Ostatnie kilometry były najgorsze. Czułem, że promienie słońca wręcz rozsadzają mi skórę. Czoło i ramiona mnie piekły. Wiedziałem jednak, że to zwiastuje sporej urody opaleniznę i tylko to powstrzymywało mnie od głośnych narzekań. Bałem się jedynie, żeby tylko nie spalić się za bardzo, bo jeszcze zamiast Tomasz zaczną do mnie na mieście ludzie mówić Eduardo lub inny Jorge. Lubię być opalony, ale kolor skóry w wersji latino mi się nie marzy. 

Meta była usytuowana kawałek dalej niż start, a mianowicie w pięknie zacienionym Parku Wrzesińskim.

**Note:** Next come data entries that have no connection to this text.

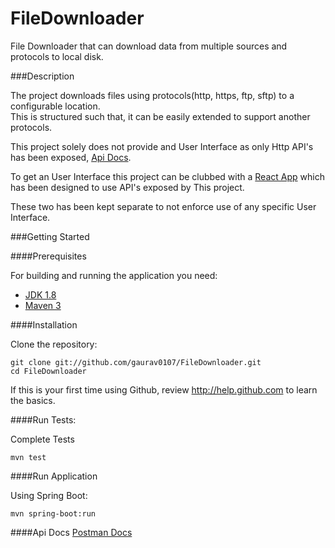 # FileDownloader

File Downloader that can download data from multiple sources and protocols to local disk.

###Description

The project downloads files using protocols(http, https, ftp, sftp) to a configurable location.   
This is structured such that, it can be easily extended to support another protocols.


This project solely does not provide and User Interface as only Http API's has been exposed, 
[Api Docs](https://documenter.getpostman.com/view/437815/Rzn6v2zk).

To get an User Interface this project can be clubbed with a 
[React App](https://github.com/gaurav0107/filedownloaderUi-react) which has been designed to use API's exposed by This project.

These two has been kept separate to not enforce use of any specific User Interface.

###Getting Started

####Prerequisites

For building and running the application you need:

- [JDK 1.8](http://www.oracle.com/technetwork/java/javase/downloads/jdk8-downloads-2133151.html)
- [Maven 3](https://maven.apache.org)

####Installation

Clone the repository:

  ```shell
  git clone git://github.com/gaurav0107/FileDownloader.git
  cd FileDownloader
  ```

If this is your first time using Github, review http://help.github.com to learn the basics.

####Run Tests:

Complete Tests

```shell
mvn test
```

####Run Application

Using Spring Boot:
```shell
mvn spring-boot:run
```

####Api Docs
[Postman Docs](https://documenter.getpostman.com/view/437815/Rzn6v2zk)



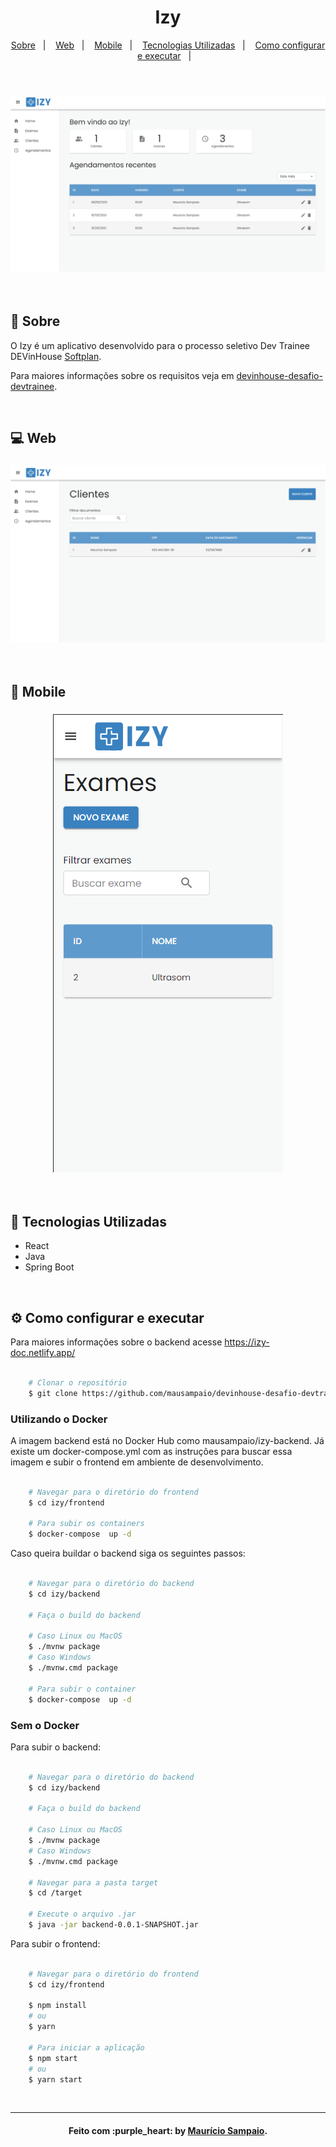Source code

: <h1 align="center">
    Izy
</h1>

<p align="center">
  <a href="#page_facing_up-sobre">Sobre</a>&nbsp;&nbsp;&nbsp;|&nbsp;&nbsp;&nbsp;
  <a href="#computer-web">Web</a>&nbsp;&nbsp;&nbsp;|&nbsp;&nbsp;&nbsp;
  <a href="#iphone-mobile">Mobile</a>&nbsp;&nbsp;&nbsp;|&nbsp;&nbsp;&nbsp;
  <a href="#rocket-tecnologias-utilizadas">Tecnologias Utilizadas</a>&nbsp;&nbsp;&nbsp;|&nbsp;&nbsp;&nbsp;
  <a href="#gear-como-configurar-e-executar">Como configurar e executar</a>&nbsp;&nbsp;&nbsp;|&nbsp;&nbsp;&nbsp;
</p>

<br/>

<h3 align="center">
  <img alt="izy_cover" title="github_explorer" src=".github/capa.png" />
</h3>

<br/>


## :page_facing_up: Sobre

O Izy é um aplicativo desenvolvido para o processo seletivo Dev Trainee DEVinHouse <a href="https://www.softplan.com.br/">Softplan</a>. 

Para maiores informações sobre os requisitos veja em <a href="https://github.com/jeffersonoh/devinhouse-desafio-devtrainee">devinhouse-desafio-devtrainee</a>.

<br/>

## :computer: Web

<h3 align="center">
  <img alt="izy_web" title="github_explorer" src=".github/web.png" />
</h3>

<br/>

## :iphone: Mobile

<h3 align="center">
  <img alt="izy_mobile" title="github_explorer" src=".github/mobile.png" />
</h3>

<br/>

## :rocket: Tecnologias Utilizadas

- React
- Java
- Spring Boot

<br/>

## :gear: Como configurar e executar

Para maiores informações sobre o backend acesse <a href="https://izy-doc.netlify.app/">https://izy-doc.netlify.app/</a>

```bash

    # Clonar o repositório
    $ git clone https://github.com/mausampaio/devinhouse-desafio-devtrainee 'izy'

```

### Utilizando o Docker

A imagem backend está no Docker Hub como mausampaio/izy-backend. Já existe um docker-compose.yml com as instruções para buscar essa imagem e subir o frontend em ambiente de desenvolvimento.

```bash

    # Navegar para o diretório do frontend
    $ cd izy/frontend

    # Para subir os containers
    $ docker-compose  up -d

```

Caso queira buildar o backend siga os seguintes passos:

```bash

    # Navegar para o diretório do backend
    $ cd izy/backend

    # Faça o build do backend

    # Caso Linux ou MacOS
    $ ./mvnw package
    # Caso Windows
    $ ./mvnw.cmd package

    # Para subir o container
    $ docker-compose  up -d

```

### Sem o Docker

Para subir o backend:

```bash

    # Navegar para o diretório do backend
    $ cd izy/backend

    # Faça o build do backend

    # Caso Linux ou MacOS
    $ ./mvnw package
    # Caso Windows
    $ ./mvnw.cmd package

    # Navegar para a pasta target
    $ cd /target

    # Execute o arquivo .jar
    $ java -jar backend-0.0.1-SNAPSHOT.jar

```

Para subir o frontend:

```bash

    # Navegar para o diretório do frontend
    $ cd izy/frontend

    $ npm install
    # ou
    $ yarn

    # Para iniciar a aplicação
    $ npm start
    # ou
    $ yarn start

```

<br/>

---

<h4 align="center">
  Feito com :purple_heart: by <a href="https://www.linkedin.com/in/mausampaio/" target="_blank">Maurício Sampaio</a>.
</h4>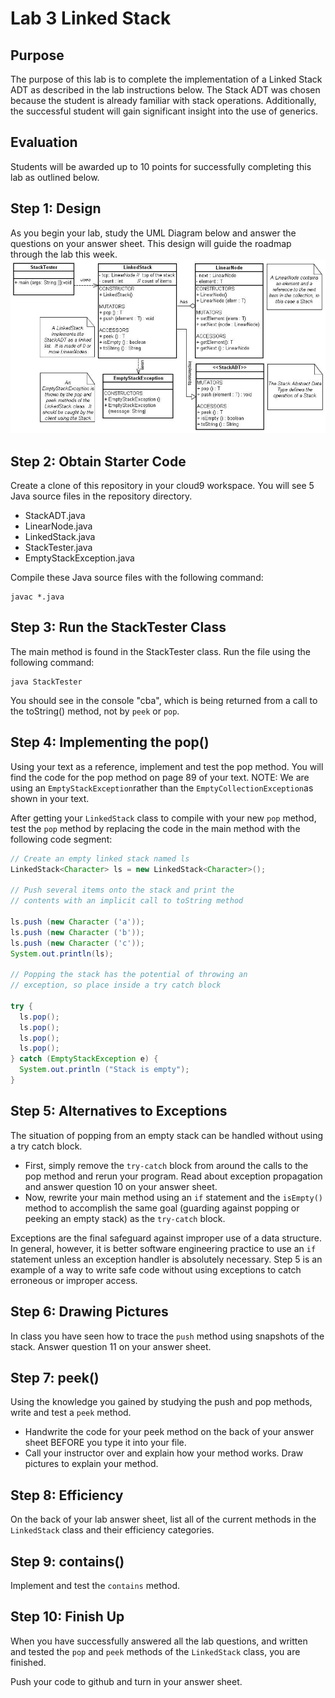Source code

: # Lab 3 Linked Stack
## Purpose
The purpose of this lab is to complete the implementation of a Linked Stack ADT
as described in the lab instructions below.  The Stack ADT was chosen because
the student is already familiar with stack operations.   Additionally, the
successful student will gain significant insight into the use of generics.
## Evaluation
Students will be awarded up to 10 points for successfully completing this lab
as outlined below.
## Step 1: Design
As you begin your lab, study the UML Diagram below and answer the questions on
your answer sheet.  This design will guide the roadmap through the lab this week.
![UML diagram](images/UML.png)

## Step 2: Obtain Starter Code
Create a clone of this repository in your cloud9 workspace. You will see 5 Java
source files in the repository directory.
* StackADT.java
* LinearNode.java
* LinkedStack.java
* StackTester.java
* EmptyStackException.java

Compile these Java source files with the following command:
```
javac *.java
```
## Step 3: Run the StackTester Class
The main method is found in the StackTester class. Run the file using the
following command:
```
java StackTester
```
You should see in the console "cba", which is being returned from a call to the
toString() method, not by `peek` or `pop`.

## Step 4: Implementing the pop()
Using your text as a reference, implement and test the pop method.  You will
find the code for the pop method on page 89 of your text.
NOTE: We are using an `EmptyStackException`rather than the
`EmptyCollectionException`as shown in your text.

After getting your `LinkedStack` class to compile with your new `pop` method,
test the `pop` method by replacing the code in the main method with the
following code segment:
```Java
// Create an empty linked stack named ls
LinkedStack<Character> ls = new LinkedStack<Character>();

// Push several items onto the stack and print the
// contents with an implicit call to toString method

ls.push (new Character ('a'));
ls.push (new Character ('b'));
ls.push (new Character ('c'));
System.out.println(ls);

// Popping the stack has the potential of throwing an
// exception, so place inside a try catch block

try {
  ls.pop();
  ls.pop();
  ls.pop();
  ls.pop();
} catch (EmptyStackException e) {
  System.out.println ("Stack is empty");
}
```

## Step 5:	Alternatives to Exceptions
The situation of popping from an empty stack can be handled without using a try
catch block.

* First, simply remove the `try-catch` block from around the calls to the
  pop method and rerun your program.  Read about exception propagation and
  answer question 10 on your answer sheet.
* Now, rewrite your main method using an `if` statement and the `isEmpty()` method
  to accomplish the same goal (guarding against popping or peeking an empty
  stack) as the `try-catch` block.

Exceptions are the final safeguard against improper use of a data structure.
In general, however, it is better software engineering practice to use an `if`
statement unless an exception handler is absolutely necessary. Step 5 is an
example of a way to write safe code without using exceptions to catch erroneous
or improper access.

## Step 6: Drawing Pictures
In class you have seen how to trace the `push` method using snapshots of the
stack. Answer question 11 on your answer sheet.

## Step 7: peek()
Using the knowledge you gained by studying the push and pop methods, write and
test a `peek` method.
* Handwrite the code for your peek method on the back of your answer sheet
  BEFORE you type it into your file.
* Call your instructor over and explain how your method works. Draw pictures to
  explain your method.

## Step 8: Efficiency
On the back of your lab answer sheet, list all of the current methods in the
`LinkedStack` class and their efficiency categories.

## Step 9: contains()
Implement and test the `contains` method.

## Step 10: Finish Up
When you have successfully answered all the lab questions, and written and
tested the `pop` and `peek` methods of the `LinkedStack` class, you are finished.

Push your code to github and turn in your answer sheet.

Gdy przebiegałem w okolicach miejsca startu usłyszałem "hit" poprzednich wakacji - utwór Luisa Fonsi "Despacito". Byłem tak uradowany, że moje uszy słyszą po raz enty to "cudo", że aż przyśpieszyłem, aby podziękować serdecznie DJ-owi otwartą dłonią po twarzy. Miał skubany szczęście, że było gorąco i sił na sprint zbyt wiele mi nie starczyło. Gdy już dotarłem do mety emocje opadły i zapomniałem się z nim rozliczyć. Jest to kolejny przykład, że muzyka potrafi czynić cuda. Nie miałem sił, ale przyśpieszyłem. Wiem, że nie był to cud na miarę przebudzenia się ze śpiączki pewnego Pana, któremu podobno dźwięki utworu Sławomira o miłości w Zakopanem dodały aż tyle sił witalnych, że nie tylko wybudził się ze śpiączki, ale także wstał o własnych siłach z łóżka i wyłączył radio, bo nie mógł znieść lecącego w kółko "hitu", który puszczała siostra Lucynka.


Na finiszu zameldowałem się z czasem parę sekund poniżej 56 minut. Moje ciało odczuwało ból po biegu w trudnych warunkach, ale bardziej ucierpiała moja psychika z powodu tak słabego rezultatu. Nawet pyra z gzikiem, którą serwowano biegaczom na mecie, nie uleczyła mojej zbolałej duszy. Udało się to dopiero kiełbaskom wiejskiego pochodzenia oraz tortilli z kurczakiem, który raczej nie był z wolnego chowu, bo zajeżdżał mocno GMO.

To byłoby już wszystko ludziska. Wpis krótki, jak na moje możliwości pisarskie. Musicie jednak wybaczyć. Długi weekend nie służy pisaniu. Następny wpis z cyklu Tomaszowa Kronika Biegowa poświęcony będzie startowi w międzynarodowym biegu Wings fo Life.